# [SOURCE RECORDS]
+ + +

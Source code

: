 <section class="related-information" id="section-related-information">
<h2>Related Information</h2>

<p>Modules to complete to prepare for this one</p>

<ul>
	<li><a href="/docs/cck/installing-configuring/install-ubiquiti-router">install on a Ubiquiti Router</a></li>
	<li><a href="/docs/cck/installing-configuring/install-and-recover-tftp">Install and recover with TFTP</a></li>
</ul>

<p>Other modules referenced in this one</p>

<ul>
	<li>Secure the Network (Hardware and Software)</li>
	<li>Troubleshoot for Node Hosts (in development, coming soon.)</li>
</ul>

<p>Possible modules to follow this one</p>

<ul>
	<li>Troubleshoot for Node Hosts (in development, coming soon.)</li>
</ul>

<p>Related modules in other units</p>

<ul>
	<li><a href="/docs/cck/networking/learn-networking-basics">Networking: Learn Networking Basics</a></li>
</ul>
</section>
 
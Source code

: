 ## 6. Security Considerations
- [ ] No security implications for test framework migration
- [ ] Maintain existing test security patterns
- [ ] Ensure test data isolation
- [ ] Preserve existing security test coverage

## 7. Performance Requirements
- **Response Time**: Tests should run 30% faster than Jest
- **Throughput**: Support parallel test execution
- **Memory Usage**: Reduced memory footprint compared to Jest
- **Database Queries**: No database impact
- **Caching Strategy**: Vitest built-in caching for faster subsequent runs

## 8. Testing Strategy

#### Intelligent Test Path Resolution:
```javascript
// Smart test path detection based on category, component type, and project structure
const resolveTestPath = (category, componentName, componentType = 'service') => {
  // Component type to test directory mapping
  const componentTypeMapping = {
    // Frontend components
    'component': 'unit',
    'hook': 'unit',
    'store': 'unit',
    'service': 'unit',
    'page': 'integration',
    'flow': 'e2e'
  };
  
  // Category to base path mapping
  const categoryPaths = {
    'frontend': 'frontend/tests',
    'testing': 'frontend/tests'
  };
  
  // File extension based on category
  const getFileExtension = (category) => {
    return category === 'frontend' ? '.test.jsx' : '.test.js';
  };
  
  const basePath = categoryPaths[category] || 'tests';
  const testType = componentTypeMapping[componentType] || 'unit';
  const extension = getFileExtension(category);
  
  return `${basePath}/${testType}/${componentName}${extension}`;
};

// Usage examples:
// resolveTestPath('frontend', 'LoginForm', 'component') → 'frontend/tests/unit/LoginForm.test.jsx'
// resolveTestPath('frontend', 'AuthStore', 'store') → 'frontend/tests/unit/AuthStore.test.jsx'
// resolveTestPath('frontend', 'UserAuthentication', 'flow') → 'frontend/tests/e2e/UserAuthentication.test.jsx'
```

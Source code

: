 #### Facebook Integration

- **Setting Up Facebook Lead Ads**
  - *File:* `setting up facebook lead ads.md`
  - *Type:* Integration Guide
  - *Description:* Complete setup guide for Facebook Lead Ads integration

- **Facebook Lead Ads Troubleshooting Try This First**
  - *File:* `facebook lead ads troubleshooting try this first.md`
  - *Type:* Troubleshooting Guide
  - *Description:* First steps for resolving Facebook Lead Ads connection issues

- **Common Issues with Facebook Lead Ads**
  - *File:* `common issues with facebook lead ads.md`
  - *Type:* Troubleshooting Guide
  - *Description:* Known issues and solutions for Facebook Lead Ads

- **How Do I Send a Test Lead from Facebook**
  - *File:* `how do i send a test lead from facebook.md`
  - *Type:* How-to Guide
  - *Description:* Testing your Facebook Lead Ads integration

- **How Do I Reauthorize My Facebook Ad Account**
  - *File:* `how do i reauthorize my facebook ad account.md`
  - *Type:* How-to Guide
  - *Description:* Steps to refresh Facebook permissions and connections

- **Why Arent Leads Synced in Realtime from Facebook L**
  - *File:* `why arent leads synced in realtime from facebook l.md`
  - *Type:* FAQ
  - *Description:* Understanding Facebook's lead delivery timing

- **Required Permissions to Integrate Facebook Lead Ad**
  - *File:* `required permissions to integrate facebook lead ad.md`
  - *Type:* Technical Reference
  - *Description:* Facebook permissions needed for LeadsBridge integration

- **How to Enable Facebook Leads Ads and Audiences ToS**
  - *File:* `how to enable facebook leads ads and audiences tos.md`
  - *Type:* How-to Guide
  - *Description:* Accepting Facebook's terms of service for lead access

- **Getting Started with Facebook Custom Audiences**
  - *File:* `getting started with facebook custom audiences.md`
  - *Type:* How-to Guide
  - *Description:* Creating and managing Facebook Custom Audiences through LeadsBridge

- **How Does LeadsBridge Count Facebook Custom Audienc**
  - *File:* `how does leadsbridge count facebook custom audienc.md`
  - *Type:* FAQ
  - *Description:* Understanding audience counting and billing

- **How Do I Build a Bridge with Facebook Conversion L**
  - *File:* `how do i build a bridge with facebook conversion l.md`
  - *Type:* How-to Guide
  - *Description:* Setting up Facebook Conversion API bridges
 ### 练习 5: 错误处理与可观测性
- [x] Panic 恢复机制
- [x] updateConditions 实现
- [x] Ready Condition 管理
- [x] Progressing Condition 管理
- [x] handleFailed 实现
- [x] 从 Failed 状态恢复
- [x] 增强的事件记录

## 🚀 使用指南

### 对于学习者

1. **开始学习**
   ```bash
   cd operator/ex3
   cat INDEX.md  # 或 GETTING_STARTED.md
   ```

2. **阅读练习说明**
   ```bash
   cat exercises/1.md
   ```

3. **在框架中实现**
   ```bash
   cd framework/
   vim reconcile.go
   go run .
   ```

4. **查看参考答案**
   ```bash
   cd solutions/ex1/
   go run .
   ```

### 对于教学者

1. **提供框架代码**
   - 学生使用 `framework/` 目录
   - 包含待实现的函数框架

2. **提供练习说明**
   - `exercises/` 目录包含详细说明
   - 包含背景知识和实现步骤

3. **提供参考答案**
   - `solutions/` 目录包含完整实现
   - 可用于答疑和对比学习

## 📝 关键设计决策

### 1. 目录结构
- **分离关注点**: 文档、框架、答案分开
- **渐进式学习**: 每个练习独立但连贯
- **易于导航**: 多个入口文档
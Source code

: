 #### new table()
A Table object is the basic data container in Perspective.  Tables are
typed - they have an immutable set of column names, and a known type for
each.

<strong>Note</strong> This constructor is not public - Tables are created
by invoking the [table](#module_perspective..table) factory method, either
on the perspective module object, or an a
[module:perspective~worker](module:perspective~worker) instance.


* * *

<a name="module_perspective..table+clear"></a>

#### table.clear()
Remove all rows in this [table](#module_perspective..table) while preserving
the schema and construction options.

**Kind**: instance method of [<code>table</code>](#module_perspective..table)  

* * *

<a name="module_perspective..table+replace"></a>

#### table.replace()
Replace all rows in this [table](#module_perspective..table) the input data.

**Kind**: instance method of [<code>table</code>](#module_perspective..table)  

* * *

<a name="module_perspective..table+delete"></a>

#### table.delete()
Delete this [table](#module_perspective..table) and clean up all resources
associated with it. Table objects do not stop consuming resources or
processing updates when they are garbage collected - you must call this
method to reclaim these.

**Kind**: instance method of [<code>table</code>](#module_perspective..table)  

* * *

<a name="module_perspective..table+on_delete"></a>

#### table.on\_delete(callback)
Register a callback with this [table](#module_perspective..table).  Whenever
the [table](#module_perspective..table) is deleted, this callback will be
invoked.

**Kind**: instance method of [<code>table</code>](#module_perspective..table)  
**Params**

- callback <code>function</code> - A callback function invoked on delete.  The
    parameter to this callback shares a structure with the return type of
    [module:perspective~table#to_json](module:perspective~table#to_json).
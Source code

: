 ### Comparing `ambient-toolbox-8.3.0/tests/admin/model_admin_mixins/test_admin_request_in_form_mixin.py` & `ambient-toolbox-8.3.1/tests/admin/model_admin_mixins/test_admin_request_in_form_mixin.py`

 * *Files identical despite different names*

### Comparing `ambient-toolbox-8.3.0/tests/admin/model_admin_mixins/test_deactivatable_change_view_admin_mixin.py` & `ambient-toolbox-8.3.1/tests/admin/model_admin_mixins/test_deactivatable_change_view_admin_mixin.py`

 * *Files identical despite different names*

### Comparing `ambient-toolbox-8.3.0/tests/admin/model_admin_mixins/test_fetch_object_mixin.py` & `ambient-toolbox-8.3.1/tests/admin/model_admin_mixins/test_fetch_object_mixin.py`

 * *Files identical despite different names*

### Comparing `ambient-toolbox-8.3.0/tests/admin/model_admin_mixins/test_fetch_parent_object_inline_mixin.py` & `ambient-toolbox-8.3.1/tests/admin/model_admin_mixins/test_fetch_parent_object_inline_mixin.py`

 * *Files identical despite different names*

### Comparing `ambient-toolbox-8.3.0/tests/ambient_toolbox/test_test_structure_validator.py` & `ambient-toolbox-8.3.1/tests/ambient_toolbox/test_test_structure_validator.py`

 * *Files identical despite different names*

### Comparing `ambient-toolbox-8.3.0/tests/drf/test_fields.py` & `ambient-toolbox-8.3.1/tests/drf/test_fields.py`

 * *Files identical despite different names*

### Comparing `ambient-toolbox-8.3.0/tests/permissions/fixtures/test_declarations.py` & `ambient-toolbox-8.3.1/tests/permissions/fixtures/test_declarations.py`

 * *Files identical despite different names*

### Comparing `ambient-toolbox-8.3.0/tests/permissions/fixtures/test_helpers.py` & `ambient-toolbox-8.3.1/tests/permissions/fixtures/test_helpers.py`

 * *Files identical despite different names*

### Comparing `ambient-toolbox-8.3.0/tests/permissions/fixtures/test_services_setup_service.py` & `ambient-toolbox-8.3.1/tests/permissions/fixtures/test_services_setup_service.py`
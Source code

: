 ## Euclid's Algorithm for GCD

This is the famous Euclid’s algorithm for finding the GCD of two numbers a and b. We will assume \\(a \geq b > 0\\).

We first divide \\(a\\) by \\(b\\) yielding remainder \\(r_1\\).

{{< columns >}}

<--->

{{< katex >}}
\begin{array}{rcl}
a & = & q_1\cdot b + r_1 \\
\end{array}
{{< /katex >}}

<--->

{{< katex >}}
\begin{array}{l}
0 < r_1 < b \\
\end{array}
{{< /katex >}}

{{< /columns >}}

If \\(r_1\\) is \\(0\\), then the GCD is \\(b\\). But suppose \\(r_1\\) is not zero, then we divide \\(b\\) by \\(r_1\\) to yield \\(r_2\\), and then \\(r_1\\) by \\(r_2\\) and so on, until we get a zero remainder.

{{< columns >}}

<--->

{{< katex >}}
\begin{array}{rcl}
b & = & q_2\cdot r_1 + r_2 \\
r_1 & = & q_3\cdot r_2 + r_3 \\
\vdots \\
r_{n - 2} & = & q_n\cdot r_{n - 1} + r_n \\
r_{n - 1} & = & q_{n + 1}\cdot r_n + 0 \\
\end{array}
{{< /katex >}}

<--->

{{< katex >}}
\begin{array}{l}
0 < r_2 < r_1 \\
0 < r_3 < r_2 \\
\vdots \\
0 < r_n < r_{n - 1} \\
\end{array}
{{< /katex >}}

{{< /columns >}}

+ + +

# [INSTRUCTIONS FOR THE TASK]
Pick out the lines above that hold the string "resources" and show them.

# [RESULT OF THIS TASK]
Delete this [table](#module_perspective..table) and clean up all resources
associated with it. Table objects do not stop consuming resources or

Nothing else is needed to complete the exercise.